◆ **INSTRUCTIONS FOR THE TASK**
Return the entries below precisely, omitting nothing.

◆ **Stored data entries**
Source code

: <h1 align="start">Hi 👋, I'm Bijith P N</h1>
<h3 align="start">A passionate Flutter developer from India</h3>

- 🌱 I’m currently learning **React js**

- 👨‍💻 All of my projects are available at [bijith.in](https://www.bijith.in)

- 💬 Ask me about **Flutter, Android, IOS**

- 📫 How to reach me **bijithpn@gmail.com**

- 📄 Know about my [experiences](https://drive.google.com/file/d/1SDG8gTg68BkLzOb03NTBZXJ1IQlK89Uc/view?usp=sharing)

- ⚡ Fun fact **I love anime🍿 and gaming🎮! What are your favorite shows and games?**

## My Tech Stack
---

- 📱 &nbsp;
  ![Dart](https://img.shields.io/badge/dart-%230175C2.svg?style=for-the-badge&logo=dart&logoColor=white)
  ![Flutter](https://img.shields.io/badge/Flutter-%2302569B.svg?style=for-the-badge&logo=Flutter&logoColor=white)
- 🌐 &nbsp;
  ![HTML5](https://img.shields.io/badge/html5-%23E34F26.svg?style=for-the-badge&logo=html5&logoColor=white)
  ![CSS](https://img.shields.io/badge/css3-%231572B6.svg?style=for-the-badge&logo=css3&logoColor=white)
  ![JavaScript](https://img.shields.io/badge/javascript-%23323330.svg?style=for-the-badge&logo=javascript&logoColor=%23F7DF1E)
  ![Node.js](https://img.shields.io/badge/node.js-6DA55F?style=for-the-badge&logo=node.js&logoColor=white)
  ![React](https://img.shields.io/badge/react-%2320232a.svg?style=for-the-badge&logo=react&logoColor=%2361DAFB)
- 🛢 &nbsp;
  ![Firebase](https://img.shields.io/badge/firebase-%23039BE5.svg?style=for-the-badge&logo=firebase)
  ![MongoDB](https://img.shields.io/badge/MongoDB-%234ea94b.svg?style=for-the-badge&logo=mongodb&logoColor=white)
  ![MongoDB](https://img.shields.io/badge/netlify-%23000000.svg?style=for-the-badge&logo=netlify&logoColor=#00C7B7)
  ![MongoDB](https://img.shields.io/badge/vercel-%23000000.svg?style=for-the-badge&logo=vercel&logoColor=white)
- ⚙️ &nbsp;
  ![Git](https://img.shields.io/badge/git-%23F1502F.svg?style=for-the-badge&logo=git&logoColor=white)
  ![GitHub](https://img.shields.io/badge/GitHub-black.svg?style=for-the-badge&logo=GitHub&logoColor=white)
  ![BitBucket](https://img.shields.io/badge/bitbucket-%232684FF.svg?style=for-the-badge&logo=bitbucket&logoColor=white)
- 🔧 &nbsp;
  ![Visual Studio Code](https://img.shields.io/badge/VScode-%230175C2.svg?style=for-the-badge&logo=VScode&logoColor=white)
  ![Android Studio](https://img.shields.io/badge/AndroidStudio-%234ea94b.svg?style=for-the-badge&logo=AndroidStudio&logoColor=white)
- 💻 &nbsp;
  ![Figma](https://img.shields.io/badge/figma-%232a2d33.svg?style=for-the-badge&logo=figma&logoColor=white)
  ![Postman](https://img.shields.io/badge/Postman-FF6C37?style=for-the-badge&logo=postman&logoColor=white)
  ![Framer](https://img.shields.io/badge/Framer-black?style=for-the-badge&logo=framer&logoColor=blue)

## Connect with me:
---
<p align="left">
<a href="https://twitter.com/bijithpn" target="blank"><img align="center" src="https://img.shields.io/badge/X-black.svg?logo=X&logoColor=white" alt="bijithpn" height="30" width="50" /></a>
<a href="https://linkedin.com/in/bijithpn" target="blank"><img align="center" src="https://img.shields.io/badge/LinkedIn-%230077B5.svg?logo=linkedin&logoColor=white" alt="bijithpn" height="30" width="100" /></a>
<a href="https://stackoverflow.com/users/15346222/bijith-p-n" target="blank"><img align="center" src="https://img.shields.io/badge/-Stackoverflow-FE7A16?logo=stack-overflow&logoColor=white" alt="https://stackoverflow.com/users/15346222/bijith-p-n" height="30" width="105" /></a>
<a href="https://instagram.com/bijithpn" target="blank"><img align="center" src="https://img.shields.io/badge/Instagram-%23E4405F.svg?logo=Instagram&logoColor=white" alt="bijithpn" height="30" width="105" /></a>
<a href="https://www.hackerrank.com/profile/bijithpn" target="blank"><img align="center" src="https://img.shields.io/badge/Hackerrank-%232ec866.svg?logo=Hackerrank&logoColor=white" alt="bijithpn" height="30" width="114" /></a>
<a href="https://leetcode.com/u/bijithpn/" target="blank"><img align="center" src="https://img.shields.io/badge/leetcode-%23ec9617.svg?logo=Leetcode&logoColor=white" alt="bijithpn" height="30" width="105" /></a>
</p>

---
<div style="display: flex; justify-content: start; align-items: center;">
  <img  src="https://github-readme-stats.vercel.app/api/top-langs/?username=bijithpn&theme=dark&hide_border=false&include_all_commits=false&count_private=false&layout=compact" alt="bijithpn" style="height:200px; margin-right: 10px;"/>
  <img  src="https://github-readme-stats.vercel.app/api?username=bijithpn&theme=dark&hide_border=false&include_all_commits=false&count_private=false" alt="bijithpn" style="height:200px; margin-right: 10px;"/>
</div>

◆ **EXERCISE RESPONSE**
Source code

: <h1 align="start">Hi 👋, I'm Bijith P N</h1>
<h3 align="start">A passionate Flutter developer from India</h3>

- 🌱 I’m currently learning **React js**

- 👨‍💻 All of my projects are available at [bijith.in](https://www.bijith.in)

- 💬 Ask me about **Flutter, Android, IOS**

- 📫 How to reach me **bijithpn@gmail.com**

- 📄 Know about my [experiences](https://drive.google.com/file/d/1SDG8gTg68BkLzOb03NTBZXJ1IQlK89Uc/view?usp=sharing)

- ⚡ Fun fact **I love anime🍿 and gaming🎮! What are your favorite shows and games?**

## My Tech Stack
---

- 📱 &nbsp;
  ![Dart](https://img.shields.io/badge/dart-%230175C2.svg?style=for-the-badge&logo=dart&logoColor=white)
  ![Flutter](https://img.shields.io/badge/Flutter-%2302569B.svg?style=for-the-badge&logo=Flutter&logoColor=white)
- 🌐 &nbsp;
  ![HTML5](https://img.shields.io/badge/html5-%23E34F26.svg?style=for-the-badge&logo=html5&logoColor=white)
  ![CSS](https://img.shields.io/badge/css3-%231572B6.svg?style=for-the-badge&logo=css3&logoColor=white)
  ![JavaScript](https://img.shields.io/badge/javascript-%23323330.svg?style=for-the-badge&logo=javascript&logoColor=%23F7DF1E)
  ![Node.js](https://img.shields.io/badge/node.js-6DA55F?style=for-the-badge&logo=node.js&logoColor=white)
  ![React](https://img.shields.io/badge/react-%2320232a.svg?style=for-the-badge&logo=react&logoColor=%2361DAFB)
- 🛢 &nbsp;
  ![Firebase](https://img.shields.io/badge/firebase-%23039BE5.svg?style=for-the-badge&logo=firebase)
  ![MongoDB](https://img.shields.io/badge/MongoDB-%234ea94b.svg?style=for-the-badge&logo=mongodb&logoColor=white)
  ![MongoDB](https://img.shields.io/badge/netlify-%23000000.svg?style=for-the-badge&logo=netlify&logoColor=#00C7B7)
  ![MongoDB](https://img.shields.io/badge/vercel-%23000000.svg?style=for-the-badge&logo=vercel&logoColor=white)
- ⚙️ &nbsp;
  ![Git](https://img.shields.io/badge/git-%23F1502F.svg?style=for-the-badge&logo=git&logoColor=white)
  ![GitHub](https://img.shields.io/badge/GitHub-black.svg?style=for-the-badge&logo=GitHub&logoColor=white)
  ![BitBucket](https://img.shields.io/badge/bitbucket-%232684FF.svg?style=for-the-badge&logo=bitbucket&logoColor=white)
- 🔧 &nbsp;
  ![Visual Studio Code](https://img.shields.io/badge/VScode-%230175C2.svg?style=for-the-badge&logo=VScode&logoColor=white)
  ![Android Studio](https://img.shields.io/badge/AndroidStudio-%234ea94b.svg?style=for-the-badge&logo=AndroidStudio&logoColor=white)
- 💻 &nbsp;
  ![Figma](https://img.shields.io/badge/figma-%232a2d33.svg?style=for-the-badge&logo=figma&logoColor=white)
  ![Postman](https://img.shields.io/badge/Postman-FF6C37?style=for-the-badge&logo=postman&logoColor=white)
  ![Framer](https://img.shields.io/badge/Framer-black?style=for-the-badge&logo=framer&logoColor=blue)

## Connect with me:
---
<p align="left">
<a href="https://twitter.com/bijithpn" target="blank"><img align="center" src="https://img.shields.io/badge/X-black.svg?logo=X&logoColor=white" alt="bijithpn" height="30" width="50" /></a>
<a href="https://linkedin.com/in/bijithpn" target="blank"><img align="center" src="https://img.shields.io/badge/LinkedIn-%230077B5.svg?logo=linkedin&logoColor=white" alt="bijithpn" height="30" width="100" /></a>
<a href="https://stackoverflow.com/users/15346222/bijith-p-n" target="blank"><img align="center" src="https://img.shields.io/badge/-Stackoverflow-FE7A16?logo=stack-overflow&logoColor=white" alt="https://stackoverflow.com/users/15346222/bijith-p-n" height="30" width="105" /></a>
<a href="https://instagram.com/bijithpn" target="blank"><img align="center" src="https://img.shields.io/badge/Instagram-%23E4405F.svg?logo=Instagram&logoColor=white" alt="bijithpn" height="30" width="105" /></a>
<a href="https://www.hackerrank.com/profile/bijithpn" target="blank"><img align="center" src="https://img.shields.io/badge/Hackerrank-%232ec866.svg?logo=Hackerrank&logoColor=white" alt="bijithpn" height="30" width="114" /></a>
<a href="https://leetcode.com/u/bijithpn/" target="blank"><img align="center" src="https://img.shields.io/badge/leetcode-%23ec9617.svg?logo=Leetcode&logoColor=white" alt="bijithpn" height="30" width="105" /></a>
</p>

---
<div style="display: flex; justify-content: start; align-items: center;">
  <img  src="https://github-readme-stats.vercel.app/api/top-langs/?username=bijithpn&theme=dark&hide_border=false&include_all_commits=false&count_private=false&layout=compact" alt="bijithpn" style="height:200px; margin-right: 10px;"/>
  <img  src="https://github-readme-stats.vercel.app/api?username=bijithpn&theme=dark&hide_border=false&include_all_commits=false&count_private=false" alt="bijithpn" style="height:200px; margin-right: 10px;"/>
</div>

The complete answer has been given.